Question

\(1 + \cos x + \cos^2 x + \cos^3 x + \dots \text{ to } \infty = 4+2\sqrt{3}, \text{ then } x =\)

• A. \( n\pi \)
• B. \( (4n \pm 1)\frac{\pi}{3} \)
• C. \( (12n \pm 1)\frac{\pi}{6} \)
• D. \( (3n \pm 1)\frac{\pi}{3} \)

Hint:

Always rationalize expressions like \( \frac{1}{A+\sqrt{B}} \) to see if they simplify into recognizable trigonometric values.

Answer 1

The Correct Option is C

Step 1: Sum of Geometric Progression:

The series is an infinite GP with first term \( a=1 \) and common ratio \( r=\cos x \). For convergence, \( |\cos x|<1 \).

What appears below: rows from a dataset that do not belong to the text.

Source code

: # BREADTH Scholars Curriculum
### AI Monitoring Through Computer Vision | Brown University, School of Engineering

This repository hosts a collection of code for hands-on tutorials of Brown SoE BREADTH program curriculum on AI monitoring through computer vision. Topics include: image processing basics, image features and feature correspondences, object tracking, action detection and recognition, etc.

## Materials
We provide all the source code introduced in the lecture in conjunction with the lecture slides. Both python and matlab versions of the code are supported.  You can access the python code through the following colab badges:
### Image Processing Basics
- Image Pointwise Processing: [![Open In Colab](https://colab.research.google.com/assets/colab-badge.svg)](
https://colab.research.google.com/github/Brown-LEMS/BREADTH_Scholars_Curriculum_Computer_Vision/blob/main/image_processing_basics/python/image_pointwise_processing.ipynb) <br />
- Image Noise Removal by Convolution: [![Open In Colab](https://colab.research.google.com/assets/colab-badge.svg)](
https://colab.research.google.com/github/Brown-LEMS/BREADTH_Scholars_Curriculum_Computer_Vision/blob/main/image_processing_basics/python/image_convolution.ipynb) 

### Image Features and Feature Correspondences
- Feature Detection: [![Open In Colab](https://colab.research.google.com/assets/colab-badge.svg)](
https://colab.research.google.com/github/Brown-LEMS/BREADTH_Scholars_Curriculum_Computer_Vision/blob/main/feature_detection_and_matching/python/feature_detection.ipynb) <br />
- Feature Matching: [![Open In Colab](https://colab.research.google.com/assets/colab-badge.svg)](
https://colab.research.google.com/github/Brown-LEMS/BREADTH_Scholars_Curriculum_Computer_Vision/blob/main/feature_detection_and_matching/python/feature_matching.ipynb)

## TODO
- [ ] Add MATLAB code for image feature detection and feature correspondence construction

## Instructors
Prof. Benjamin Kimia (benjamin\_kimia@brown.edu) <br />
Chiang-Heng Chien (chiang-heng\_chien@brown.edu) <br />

Sum \( S = \frac{a}{1-r} = \frac{1}{1-\cos x} \).
Step 2: Solve for x:

\[ \frac{1}{1-\cos x} = 4 + 2\sqrt{3} \] \[ 1-\cos x = \frac{1}{4+2\sqrt{3}} \] Rationalize the denominator: \[ \frac{1(4-2\sqrt{3})}{(4+2\sqrt{3})(4-2\sqrt{3})} = \frac{4-2\sqrt{3}}{16 - 12} = \frac{4-2\sqrt{3}}{4} = 1 - \frac{\sqrt{3}}{2} \] So, \[ 1 - \cos x = 1 - \frac{\sqrt{3}}{2} \implies \cos x = \frac{\sqrt{3}}{2} \] The general solution for \( \cos x = \cos \frac{\pi}{6} \) is: \[ x = 2n\pi \pm \frac{\pi}{6} \] To match the options, find a common denominator: \[ x = \frac{12n\pi \pm \pi}{6} = (12n \pm 1)\frac{\pi}{6} \]
Step 4: Final Answer:

Option (C).